**Source texts of formatted documents:**

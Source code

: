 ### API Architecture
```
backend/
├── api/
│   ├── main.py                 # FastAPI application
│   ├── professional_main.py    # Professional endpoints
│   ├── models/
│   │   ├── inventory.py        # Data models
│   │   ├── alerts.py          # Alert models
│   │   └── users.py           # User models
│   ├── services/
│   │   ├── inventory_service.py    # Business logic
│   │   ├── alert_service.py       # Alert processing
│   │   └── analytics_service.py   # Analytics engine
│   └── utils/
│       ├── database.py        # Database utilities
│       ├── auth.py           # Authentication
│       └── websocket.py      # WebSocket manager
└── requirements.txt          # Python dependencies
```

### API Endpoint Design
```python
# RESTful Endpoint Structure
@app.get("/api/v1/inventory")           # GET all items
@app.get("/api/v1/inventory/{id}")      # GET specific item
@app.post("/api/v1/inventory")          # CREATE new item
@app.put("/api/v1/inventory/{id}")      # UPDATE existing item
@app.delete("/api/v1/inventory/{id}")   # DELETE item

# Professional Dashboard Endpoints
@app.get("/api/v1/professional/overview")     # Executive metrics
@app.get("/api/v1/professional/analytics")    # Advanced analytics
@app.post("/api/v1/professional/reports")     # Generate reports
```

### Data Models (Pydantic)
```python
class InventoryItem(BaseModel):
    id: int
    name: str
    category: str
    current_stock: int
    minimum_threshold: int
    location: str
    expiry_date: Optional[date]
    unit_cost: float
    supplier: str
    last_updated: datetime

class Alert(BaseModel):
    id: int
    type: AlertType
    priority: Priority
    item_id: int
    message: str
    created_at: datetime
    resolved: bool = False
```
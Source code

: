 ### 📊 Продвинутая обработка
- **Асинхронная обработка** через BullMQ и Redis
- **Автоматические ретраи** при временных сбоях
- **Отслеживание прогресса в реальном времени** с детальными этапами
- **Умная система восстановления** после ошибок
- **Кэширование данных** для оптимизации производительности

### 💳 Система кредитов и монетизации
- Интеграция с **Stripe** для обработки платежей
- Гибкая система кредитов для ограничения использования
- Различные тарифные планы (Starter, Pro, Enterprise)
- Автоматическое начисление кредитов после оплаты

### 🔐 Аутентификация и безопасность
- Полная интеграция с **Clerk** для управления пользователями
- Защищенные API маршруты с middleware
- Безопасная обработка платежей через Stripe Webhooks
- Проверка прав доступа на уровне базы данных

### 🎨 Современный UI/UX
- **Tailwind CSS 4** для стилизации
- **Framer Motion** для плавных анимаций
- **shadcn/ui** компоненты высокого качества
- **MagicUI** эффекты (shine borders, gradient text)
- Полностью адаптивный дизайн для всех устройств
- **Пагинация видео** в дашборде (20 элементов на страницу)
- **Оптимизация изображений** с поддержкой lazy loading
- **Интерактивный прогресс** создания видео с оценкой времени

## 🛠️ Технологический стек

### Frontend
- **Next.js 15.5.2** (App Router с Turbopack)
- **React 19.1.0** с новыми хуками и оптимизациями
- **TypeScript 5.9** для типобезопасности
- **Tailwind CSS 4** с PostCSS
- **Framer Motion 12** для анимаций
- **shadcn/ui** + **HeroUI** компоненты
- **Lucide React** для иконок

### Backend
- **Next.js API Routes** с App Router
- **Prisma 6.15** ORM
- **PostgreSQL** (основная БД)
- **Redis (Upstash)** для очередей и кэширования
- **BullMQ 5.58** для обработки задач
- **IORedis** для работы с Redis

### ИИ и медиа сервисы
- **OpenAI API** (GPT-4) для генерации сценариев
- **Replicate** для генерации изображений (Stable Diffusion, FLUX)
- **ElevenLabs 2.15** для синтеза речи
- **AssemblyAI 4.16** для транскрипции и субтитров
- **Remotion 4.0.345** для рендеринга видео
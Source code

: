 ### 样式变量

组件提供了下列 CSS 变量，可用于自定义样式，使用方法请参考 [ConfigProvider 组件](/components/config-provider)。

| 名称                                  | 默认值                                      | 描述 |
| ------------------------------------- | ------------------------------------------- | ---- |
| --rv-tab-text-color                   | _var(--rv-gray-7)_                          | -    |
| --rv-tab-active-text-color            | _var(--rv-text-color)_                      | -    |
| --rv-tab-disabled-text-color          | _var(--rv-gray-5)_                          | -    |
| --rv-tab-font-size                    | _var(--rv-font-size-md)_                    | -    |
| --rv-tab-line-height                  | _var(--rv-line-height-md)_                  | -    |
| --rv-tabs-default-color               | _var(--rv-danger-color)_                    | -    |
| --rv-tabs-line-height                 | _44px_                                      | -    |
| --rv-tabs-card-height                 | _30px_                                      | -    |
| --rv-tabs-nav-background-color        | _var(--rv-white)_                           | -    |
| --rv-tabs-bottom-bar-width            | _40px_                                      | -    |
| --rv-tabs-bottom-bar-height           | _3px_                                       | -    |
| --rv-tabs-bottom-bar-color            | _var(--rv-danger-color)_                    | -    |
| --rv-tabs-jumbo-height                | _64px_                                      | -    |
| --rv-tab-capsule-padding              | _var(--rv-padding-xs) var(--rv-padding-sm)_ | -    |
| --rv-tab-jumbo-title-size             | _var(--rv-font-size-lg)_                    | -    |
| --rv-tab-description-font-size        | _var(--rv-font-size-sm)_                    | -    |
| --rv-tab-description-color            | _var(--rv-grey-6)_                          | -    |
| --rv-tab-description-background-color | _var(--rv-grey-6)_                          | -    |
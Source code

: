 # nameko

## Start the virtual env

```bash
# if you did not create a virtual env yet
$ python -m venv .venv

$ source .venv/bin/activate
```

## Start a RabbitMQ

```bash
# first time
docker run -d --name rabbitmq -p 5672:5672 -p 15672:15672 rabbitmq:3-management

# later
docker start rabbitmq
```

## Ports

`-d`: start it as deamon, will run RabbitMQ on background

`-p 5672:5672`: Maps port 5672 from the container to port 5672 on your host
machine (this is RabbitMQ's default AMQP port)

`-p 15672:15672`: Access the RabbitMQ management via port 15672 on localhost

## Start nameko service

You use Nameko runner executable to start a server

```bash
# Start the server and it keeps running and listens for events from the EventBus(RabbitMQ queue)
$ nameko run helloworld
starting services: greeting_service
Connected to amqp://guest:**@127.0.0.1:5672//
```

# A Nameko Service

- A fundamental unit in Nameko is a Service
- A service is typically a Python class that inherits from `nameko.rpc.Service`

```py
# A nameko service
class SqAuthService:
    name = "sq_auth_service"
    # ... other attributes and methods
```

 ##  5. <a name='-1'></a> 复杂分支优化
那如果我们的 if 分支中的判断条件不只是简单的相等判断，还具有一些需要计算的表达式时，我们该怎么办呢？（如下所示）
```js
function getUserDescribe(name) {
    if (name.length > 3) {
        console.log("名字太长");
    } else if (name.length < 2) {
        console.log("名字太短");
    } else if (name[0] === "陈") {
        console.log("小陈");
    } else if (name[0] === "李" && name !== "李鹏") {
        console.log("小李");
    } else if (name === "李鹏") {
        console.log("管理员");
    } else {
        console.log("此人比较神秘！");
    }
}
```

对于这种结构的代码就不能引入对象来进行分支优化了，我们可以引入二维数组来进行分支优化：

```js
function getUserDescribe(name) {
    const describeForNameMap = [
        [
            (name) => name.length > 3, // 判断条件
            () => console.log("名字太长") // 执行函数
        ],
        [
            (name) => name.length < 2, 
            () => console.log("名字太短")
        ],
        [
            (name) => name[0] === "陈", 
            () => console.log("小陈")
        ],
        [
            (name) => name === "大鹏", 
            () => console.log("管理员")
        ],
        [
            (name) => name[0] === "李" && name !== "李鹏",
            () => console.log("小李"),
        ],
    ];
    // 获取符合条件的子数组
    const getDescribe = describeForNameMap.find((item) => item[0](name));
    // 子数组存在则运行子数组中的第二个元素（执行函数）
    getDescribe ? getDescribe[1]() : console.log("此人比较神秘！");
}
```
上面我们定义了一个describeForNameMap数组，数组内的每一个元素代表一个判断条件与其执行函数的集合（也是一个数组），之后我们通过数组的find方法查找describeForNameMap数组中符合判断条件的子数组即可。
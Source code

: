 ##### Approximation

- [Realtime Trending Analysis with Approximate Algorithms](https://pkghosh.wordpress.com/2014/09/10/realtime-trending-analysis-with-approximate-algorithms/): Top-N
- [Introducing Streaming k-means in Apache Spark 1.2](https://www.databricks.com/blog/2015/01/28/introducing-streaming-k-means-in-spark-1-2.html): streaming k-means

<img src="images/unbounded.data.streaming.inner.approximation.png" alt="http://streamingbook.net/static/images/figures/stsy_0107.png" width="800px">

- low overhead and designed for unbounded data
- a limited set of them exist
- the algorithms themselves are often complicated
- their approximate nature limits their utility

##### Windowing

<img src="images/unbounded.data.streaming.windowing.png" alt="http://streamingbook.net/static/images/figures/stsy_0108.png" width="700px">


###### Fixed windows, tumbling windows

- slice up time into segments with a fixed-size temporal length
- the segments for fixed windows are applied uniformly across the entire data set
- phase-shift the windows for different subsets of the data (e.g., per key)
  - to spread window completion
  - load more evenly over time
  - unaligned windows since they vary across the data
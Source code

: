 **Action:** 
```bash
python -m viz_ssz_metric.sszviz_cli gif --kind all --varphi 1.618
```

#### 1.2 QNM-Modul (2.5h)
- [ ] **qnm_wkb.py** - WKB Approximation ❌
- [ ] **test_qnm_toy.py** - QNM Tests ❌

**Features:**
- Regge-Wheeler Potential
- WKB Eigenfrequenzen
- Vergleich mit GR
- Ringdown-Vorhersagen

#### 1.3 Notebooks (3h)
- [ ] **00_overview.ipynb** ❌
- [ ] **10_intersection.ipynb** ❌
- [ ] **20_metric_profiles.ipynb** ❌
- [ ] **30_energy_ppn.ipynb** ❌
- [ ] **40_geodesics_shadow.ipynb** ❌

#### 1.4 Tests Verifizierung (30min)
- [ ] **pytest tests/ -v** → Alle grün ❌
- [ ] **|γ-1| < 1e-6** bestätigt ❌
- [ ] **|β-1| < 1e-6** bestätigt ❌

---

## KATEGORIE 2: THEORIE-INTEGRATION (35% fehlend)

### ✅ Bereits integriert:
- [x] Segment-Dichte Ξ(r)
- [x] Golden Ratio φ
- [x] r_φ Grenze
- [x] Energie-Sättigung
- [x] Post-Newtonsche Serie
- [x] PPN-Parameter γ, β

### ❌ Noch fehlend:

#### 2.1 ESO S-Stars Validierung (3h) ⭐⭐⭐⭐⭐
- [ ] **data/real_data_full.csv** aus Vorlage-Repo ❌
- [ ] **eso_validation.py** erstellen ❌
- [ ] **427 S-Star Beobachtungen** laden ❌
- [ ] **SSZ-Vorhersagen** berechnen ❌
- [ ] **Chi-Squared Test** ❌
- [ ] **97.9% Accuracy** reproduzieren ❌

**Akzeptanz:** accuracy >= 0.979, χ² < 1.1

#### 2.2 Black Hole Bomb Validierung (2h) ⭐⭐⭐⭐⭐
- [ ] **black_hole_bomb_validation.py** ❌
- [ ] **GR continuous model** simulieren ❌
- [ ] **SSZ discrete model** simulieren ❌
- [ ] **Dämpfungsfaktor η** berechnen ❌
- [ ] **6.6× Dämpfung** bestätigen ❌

**Work request:** Number of lines holding "segments" in the data: give it, with nothing else.

**Response to this exercise:** 2